Another way to piss off the band is to call them a supergroup. “Carrie said this really well,” Timony says. “Calling us a supergroup waters down the term. We’re not that famous. We’re not the Traveling Wilburys.” But it does matter that Wild Flag are all women. Gender is not an overt part of Wild Flag’s creative identity—as it often is with Hole or Le Tigre or Bikini Kill—but it is part of their power.
On a hazy evening last month, backlit by the saccharine pink of an iridescent sunset, Wild Flag opened for Sonic Youth at the Williamsburg Waterfront. “Romance,” their first single and de facto mission statement, goes: “We love the sound / The sound is what found us / Sound is the blood between me and you.” Mid-set, Brownstein, who shares lead-vocal duties with Timony, looked across the stage at her co–front woman and grinned with a mix of pride and awe. Timony was wailing into the mike in a fitted little dress, leg propped up on her stage monitor, flashing her underwear to the front row.
When Brownstein’s ferocious command “Pony up and ride” wailed over a careening, violent guitar line during set-closer “Racehorse,” the crowd—grown-up rebel couples, the men collegiately sexy in A.P.C. jeans and graying sideburns, the women yoga-toned and wearing posh spectacles—was awed.
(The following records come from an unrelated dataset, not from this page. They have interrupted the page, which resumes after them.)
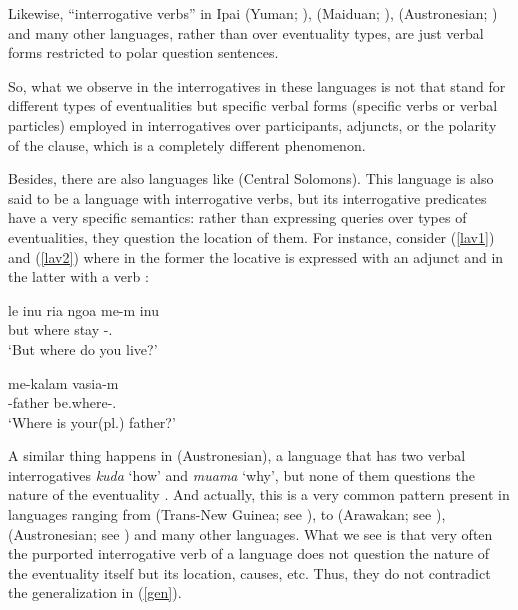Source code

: \documentclass[output=paper]{langsci/langscibook}
\begin{document}

Likewise, ``interrogative verbs'' in Ipai (Yuman; \citealt{langdon1966}),
 (Maiduan; \citealt{shipley1964}),  (Austronesian;
\citealt{lindstrom.lynch1994}) and many other languages, rather than
 over eventuality types, are just verbal forms restricted to
polar question sentences.

So, what we observe in the interrogatives in these languages is not
 that stand for different types of eventualities but specific
verbal forms (specific verbs or verbal particles) employed in interrogatives
over participants, adjuncts, or the polarity of the clause, which is a
completely different phenomenon.

Besides, there are also languages like  (Central Solomons). This
language is also said to be a language with interrogative verbs, but its
interrogative predicates have a very specific semantics: rather than expressing
queries over types of eventualities, they question the location of them. For
instance, consider (\ref{lav1}) and (\ref{lav2}) where in the former the
locative is expressed with an adjunct and in the latter with a verb
\citep[from][457 and 460]{terrill2003}:

\begin{exe}
\ex \label{lav1} 
\sn\gll le inu ria ngoa me-m inu\\
but \Ssg{} where stay \Hab{}-\Sg.\M{} \Ssg{}\\
\glt `But where do you live?'

\ex \label{lav2} 
\sn\gll me-kalam vasia-m\\
\Spl{}-father be.where-\Sg.\M{}\\
\glt `Where is your(pl.) father?'
\end{exe}

A similar thing happens in  (Austronesian), a language that has two
verbal interrogatives \emph{kuda} `how' and \emph{muama} `why', but none of
them questions the nature of the eventuality \citep{teng2007}. And actually,
this is a very common pattern present in languages ranging from 
(Trans-New Guinea; see \citealt{huber2011}), to  (Arawakan; see
\citealt{guerreiroetal2010}),  (Austronesian; see
\citealt{huang1996}) and many other languages. What we see is that very often
the purported interrogative verb of a language does not question the nature of
the eventuality itself but its location, causes, etc. Thus, they do not
contradict the generalization in (\ref{gen}).
\end{document}
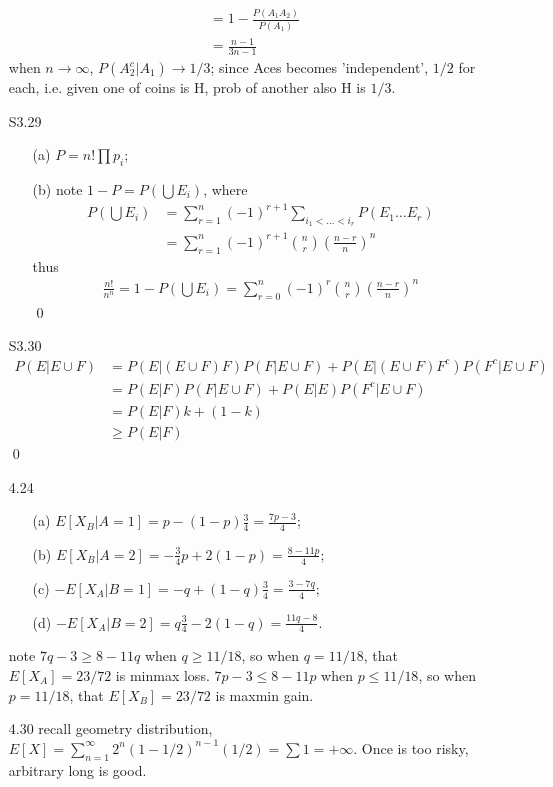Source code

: \documentclass[paper=a4, fontsize=11pt]{scrartcl} %
\numberwithin{equation}{section} %
\numberwithin{figure}{section} %
\numberwithin{table}{section} %
\begin{document}
\begin{itemize}
\begin{align}
			&= 1 - \frac{P(A_1A_2)}{P(A_1)}\\
			&= \frac{n-1}{3n-1}
	\end{align}
	when $n\rightarrow\infty$, $P(A_2^c|A_1)\rightarrow 1/3$; since Aces becomes 'independent', $1/2$ for each, i.e. given one of coins is H, prob of another also H is $1/3$.
	\item[S3.29]
	\begin{itemize}
		\item[(a)] $P=n!\prod p_i$;
		\item[(b)] note $1-P = P(\bigcup E_i)$, where
		\begin{align}
			P(\bigcup E_i) &= \sum_{r=1}^n (-1)^{r+1} \sum_{i_1<\dots<i_r} P(E_1\dots E_r)\\
				&= \sum_{r=1}^n (-1)^{r+1} {n\choose r} \left(\frac{n-r}{n}\right)^n
		\end{align}
		thus 
		\begin{align}
			\frac{n!}{n^n} =  1 - P(\bigcup E_i) = \sum_{r=0}^n (-1)^{r} {n\choose r} \left(\frac{n-r}{n}\right)^n
		\end{align}\qed
	\end{itemize}
	\item[S3.30]
	\begin{align}
		P(E|E\cup F) &= P(E|(E\cup F)F) P(F|E\cup F) + P(E|(E\cup F)F^c)P(F^c|E\cup F)\\
			&= P(E|F) P(F|E\cup F) + P(E|E) P(F^c|E\cup F)\\
			&= P(E|F) k + (1-k)\\
			&\geq P(E|F)
	\end{align}\qed
	\item[4.24] 
	\begin{itemize}
		\item[(a)] $E[X_B|A=1] = p -(1-p)\frac{3}{4} =\frac{7p-3}{4}$;
		\item[(b)] $E[X_B|A=2] = -\frac{3}{4}p + 2(1-p) = \frac{8-11p}{4}$;
		\item[(c)] $-E[X_A|B=1] = -q + (1-q)\frac{3}{4} = \frac{3-7q}{4}$;
		\item[(d)] $-E[X_A|B=2] =  q\frac{3}{4} - 2(1-q) = \frac{11q-8}{4}$.
	\end{itemize}
	note $7q-3\geq 8-11q$ when $q\geq 11/18$, so when $q=11/18$, that $E[X_A] = 23/72$ is minmax loss. $7p-3\leq 8-11p$ when $p\leq 11/18$, so when $p=11/18$, that $E[X_B] = 23/72$ is maxmin gain.
	\item[4.30] recall geometry distribution, $E[X] = \sum_{n=1}^\infty 2^n(1-1/2)^{n-1}(1/2) =\sum 1 = +\infty$. Once is too risky, arbitrary long is good.

\end{itemize}
\end{document}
Even though it shouldn’t be, it is unusual to see four women onstage playing with the level of innovation, technical skill, and brute power that Wild Flag demonstrates. “I’ve been in a lot of bands, and there’s not usually one that’s going to satisfy you, where you’re able to do everything you know how to do,” Weiss says. “This is a band where we all use all our strengths. There’s something great about four people doing what they do best. It makes us feel powerful. It makes us feel invincible.”